Nel perverso ruolo della religione cattolica la finalizzazione della sofferenza ha un peso molto grande ed è uno dei pilastri ideologici su cui si regge il tutto, poiché sarebbe impossibile, soprattutto per i poveri e gli schiavi salariati, accettare la propria condizione di continua sofferenza e marginalità, senza il conforto della speranza.
Il capitalismo è organicamente legato alla religione, la finanzia in tutti i modi possibili, perché è la sola organizzazione in grado di fabbricare pecoroni a cui si racconta che le varie sofferenze, a cui si è sottoposti, sono la salvifica chiave per il paradiso dell’aldilà.
Figuriamoci se la Chiesa può transigere sull’eutanasia, la dolce morte scelta insindacabilmente dall’individuo che ritiene intollerabile soffrire senza scopo, e così facendo esprime il massimo di scelta e di libertà individuale, ponendo la religione in territorio ininfluente.
Il “pastore tedesco” ha parlato di eutanasia “non degna dell’uomo”, continuando con arroganza ad invadere la sfera della laicità, mentre dovrebbe parlare solo di eutanasia non praticabile per i cattolici. Punto.
La sterminata sequela di peccati e di divieti che propone la religione, dalla inibizione della propria sessualità, fino al peccato di gola o di lussuria o di omosessualità, fin dalla giovane età delle persone, altro non sono se non un progressivo adattamento alla sofferenza che riesce a farti accettare tutto, anche il perdono per chi ha procurato la morte di un padre o di un figlio.
Se i condizionamenti della religione non fossero così profondi, la naturale vendetta di chi ha avuto un parente ucciso da condizioni di lavoro senza sicurezza, verso i responsabili (occhio per occhio), ho l’impressione che sarebbe l’unico deterrente per far finire la mattanza originata da incidenti sul lavoro, altro che perdono!
Chi partirebbe per una guerra mettendo a rischio la propria salute e la propria vita, se non fosse spinto da una cultura di tipo religioso, predisposto alla sofferenza e alla morte, mentre la ragione e la evidenza ci dicono che magari vai ad invadere una nazione per rubargli il petrolio, e la decisione l’hanno presa dei luridi politici corrotti?
Dai primi anni di vita fino alla morte la religione ti propone di soffrire con la grottesca motivazione che ciò ti eleva e ciò sarebbe degno dell’uomo, mentre l’unica cosa che rende la vita accettabile è poterla vivere bene, senza essere sfruttato né massacrato sul lavoro, con grandi sicurezze sociali, con una buona assistenza medica per tutti, senza alcun divieto riconducibile alla sessualità, con la convinzione che quando finisce la vita, finisce proprio tutto.

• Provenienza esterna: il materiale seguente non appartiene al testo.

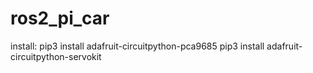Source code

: # ros2_pi_car
install:
pip3 install adafruit-circuitpython-pca9685
pip3 install adafruit-circuitpython-servokit
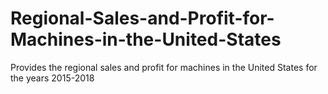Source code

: # Regional-Sales-and-Profit-for-Machines-in-the-United-States
Provides the regional sales and profit for machines in the United States for the years 2015-2018
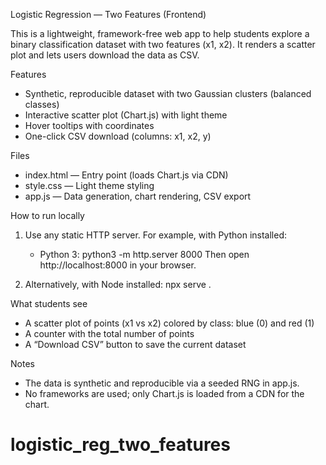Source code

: Logistic Regression — Two Features (Frontend)

This is a lightweight, framework-free web app to help students explore a binary classification dataset with two features (x1, x2). It renders a scatter plot and lets users download the data as CSV.

Features
- Synthetic, reproducible dataset with two Gaussian clusters (balanced classes)
- Interactive scatter plot (Chart.js) with light theme
- Hover tooltips with coordinates
- One-click CSV download (columns: x1, x2, y)

Files
- index.html — Entry point (loads Chart.js via CDN)
- style.css — Light theme styling
- app.js — Data generation, chart rendering, CSV export

How to run locally
1) Use any static HTTP server. For example, with Python installed:
	 - Python 3:
		 python3 -m http.server 8000
	 Then open http://localhost:8000 in your browser.

2) Alternatively, with Node installed:
		 npx serve .

What students see
- A scatter plot of points (x1 vs x2) colored by class: blue (0) and red (1)
- A counter with the total number of points
- A “Download CSV” button to save the current dataset

Notes
- The data is synthetic and reproducible via a seeded RNG in app.js.
- No frameworks are used; only Chart.js is loaded from a CDN for the chart.
# logistic_reg_two_features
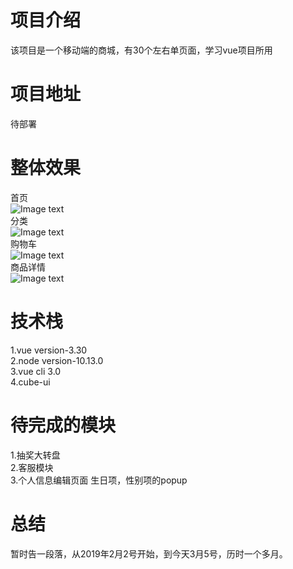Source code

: # 项目介绍
该项目是一个移动端的商城，有30个左右单页面，学习vue项目所用

# 项目地址
待部署

# 整体效果
首页  
![Image text](https://github.com/youzhi0403/hw360/blob/master/README_PICTURE/p1.png)  
分类  
![Image text](https://github.com/youzhi0403/hw360/blob/master/README_PICTURE/p2.png)  
购物车  
![Image text](https://github.com/youzhi0403/hw360/blob/master/README_PICTURE/p3.png)  
商品详情  
![Image text](https://github.com/youzhi0403/hw360/blob/master/README_PICTURE/p4.png)  

# 技术栈
1.vue version-3.30  
2.node version-10.13.0  
3.vue cli 3.0  
4.cube-ui  

# 待完成的模块
1.抽奖大转盘  
2.客服模块  
3.个人信息编辑页面 生日项，性别项的popup  

# 总结
暂时告一段落，从2019年2月2号开始，到今天3月5号，历时一个多月。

La stragrande maggioranza dei ricchi e dei benestanti, che soffrono poco e godono tanto, si comportano da gaudenti perché il denaro glielo permette e vivono la vita proprio come gli atei, puntando solo sul piacere, salvo pentirsi sul letto di morte, viscido rituale di una religione che non è mai riuscita ad imporre l’etica ai propri seguaci.
La cattiveria con cui si vuole negare l’eutanasia a Eluana Englaro smaschera la paura che hanno i preti, e molti partiti politici, della autodeterminazione e della libertà individuale, che sono comportamenti che possono portare molto lontano, e far crollare quel cumulo di invenzioni e paure che ci distillano nel sangue fin da bambini e che tiene in piedi questo marcio sistema.